- Aim of the exercise -
Write out every entry exactly as it appears, omitting the pictures.

BEGIN Data records

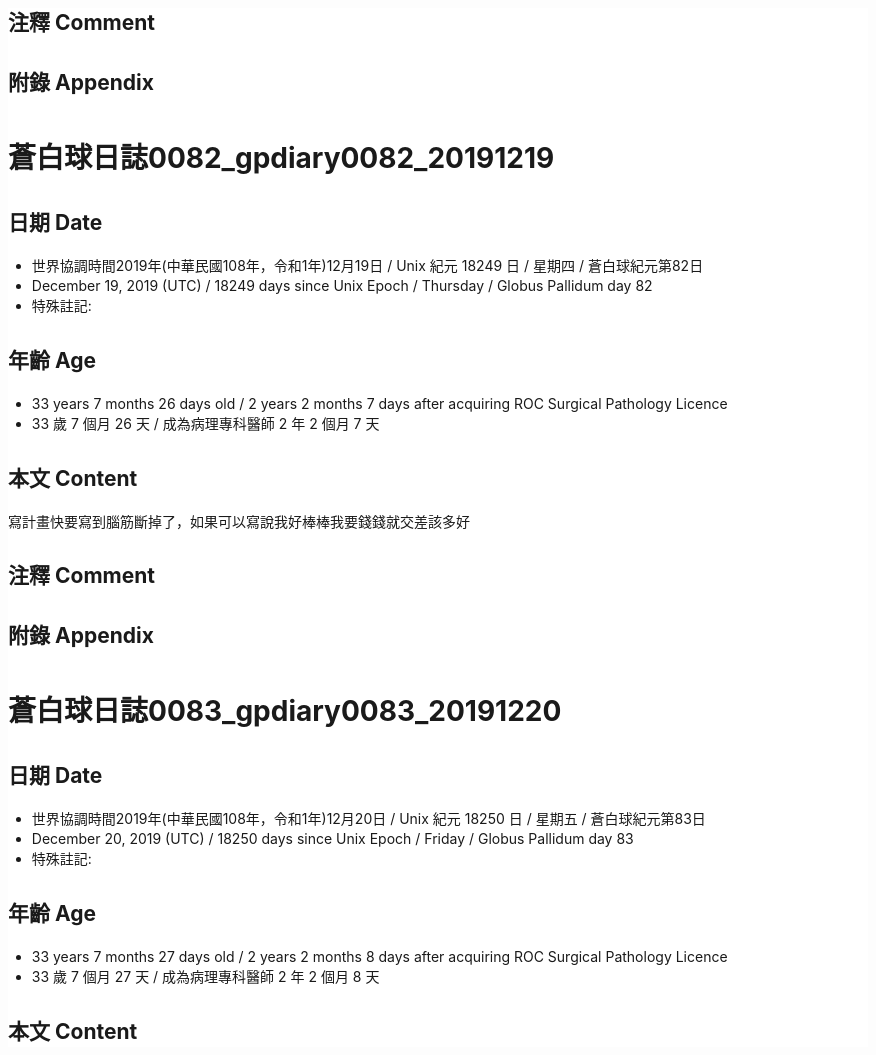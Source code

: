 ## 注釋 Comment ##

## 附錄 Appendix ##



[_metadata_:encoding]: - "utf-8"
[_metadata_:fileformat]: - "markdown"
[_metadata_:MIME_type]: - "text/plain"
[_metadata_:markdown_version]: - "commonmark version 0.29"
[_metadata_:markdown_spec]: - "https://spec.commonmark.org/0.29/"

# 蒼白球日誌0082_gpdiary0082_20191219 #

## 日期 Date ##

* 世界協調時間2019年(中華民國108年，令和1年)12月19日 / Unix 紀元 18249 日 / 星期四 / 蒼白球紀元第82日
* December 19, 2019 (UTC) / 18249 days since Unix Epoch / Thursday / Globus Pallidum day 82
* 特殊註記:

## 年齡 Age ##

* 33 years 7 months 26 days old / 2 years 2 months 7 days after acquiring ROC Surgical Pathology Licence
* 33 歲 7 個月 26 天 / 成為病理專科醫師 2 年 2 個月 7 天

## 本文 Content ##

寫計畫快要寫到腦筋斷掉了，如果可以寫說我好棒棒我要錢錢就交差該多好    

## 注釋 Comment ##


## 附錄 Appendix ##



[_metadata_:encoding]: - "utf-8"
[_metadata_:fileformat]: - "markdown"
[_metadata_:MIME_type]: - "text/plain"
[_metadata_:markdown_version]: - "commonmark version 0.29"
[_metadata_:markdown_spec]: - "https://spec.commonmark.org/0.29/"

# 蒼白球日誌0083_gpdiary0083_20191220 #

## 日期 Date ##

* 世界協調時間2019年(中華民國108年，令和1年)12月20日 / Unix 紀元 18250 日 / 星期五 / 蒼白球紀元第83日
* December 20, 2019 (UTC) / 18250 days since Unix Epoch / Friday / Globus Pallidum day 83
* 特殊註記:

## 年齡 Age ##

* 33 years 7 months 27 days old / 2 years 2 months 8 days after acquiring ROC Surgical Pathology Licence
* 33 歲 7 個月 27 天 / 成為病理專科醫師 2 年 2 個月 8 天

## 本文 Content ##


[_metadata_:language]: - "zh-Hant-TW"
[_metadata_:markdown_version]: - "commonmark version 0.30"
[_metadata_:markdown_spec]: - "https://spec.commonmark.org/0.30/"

END Data records

- Solved problem -
Source code

: ## 注釋 Comment ##

## 附錄 Appendix ##



[_metadata_:encoding]: - "utf-8"
[_metadata_:fileformat]: - "markdown"
[_metadata_:MIME_type]: - "text/plain"
[_metadata_:markdown_version]: - "commonmark version 0.29"
[_metadata_:markdown_spec]: - "https://spec.commonmark.org/0.29/"

# 蒼白球日誌0082_gpdiary0082_20191219 #

## 日期 Date ##

* 世界協調時間2019年(中華民國108年，令和1年)12月19日 / Unix 紀元 18249 日 / 星期四 / 蒼白球紀元第82日
* December 19, 2019 (UTC) / 18249 days since Unix Epoch / Thursday / Globus Pallidum day 82
* 特殊註記:

## 年齡 Age ##

* 33 years 7 months 26 days old / 2 years 2 months 7 days after acquiring ROC Surgical Pathology Licence
* 33 歲 7 個月 26 天 / 成為病理專科醫師 2 年 2 個月 7 天

## 本文 Content ##

寫計畫快要寫到腦筋斷掉了，如果可以寫說我好棒棒我要錢錢就交差該多好    

## 注釋 Comment ##


## 附錄 Appendix ##



[_metadata_:encoding]: - "utf-8"
[_metadata_:fileformat]: - "markdown"
[_metadata_:MIME_type]: - "text/plain"
[_metadata_:markdown_version]: - "commonmark version 0.29"
[_metadata_:markdown_spec]: - "https://spec.commonmark.org/0.29/"

# 蒼白球日誌0083_gpdiary0083_20191220 #

## 日期 Date ##

* 世界協調時間2019年(中華民國108年，令和1年)12月20日 / Unix 紀元 18250 日 / 星期五 / 蒼白球紀元第83日
* December 20, 2019 (UTC) / 18250 days since Unix Epoch / Friday / Globus Pallidum day 83
* 特殊註記:

## 年齡 Age ##

* 33 years 7 months 27 days old / 2 years 2 months 8 days after acquiring ROC Surgical Pathology Licence
* 33 歲 7 個月 27 天 / 成為病理專科醫師 2 年 2 個月 8 天

## 本文 Content ##


[_metadata_:language]: - "zh-Hant-TW"
[_metadata_:markdown_version]: - "commonmark version 0.30"
[_metadata_:markdown_spec]: - "https://spec.commonmark.org/0.30/"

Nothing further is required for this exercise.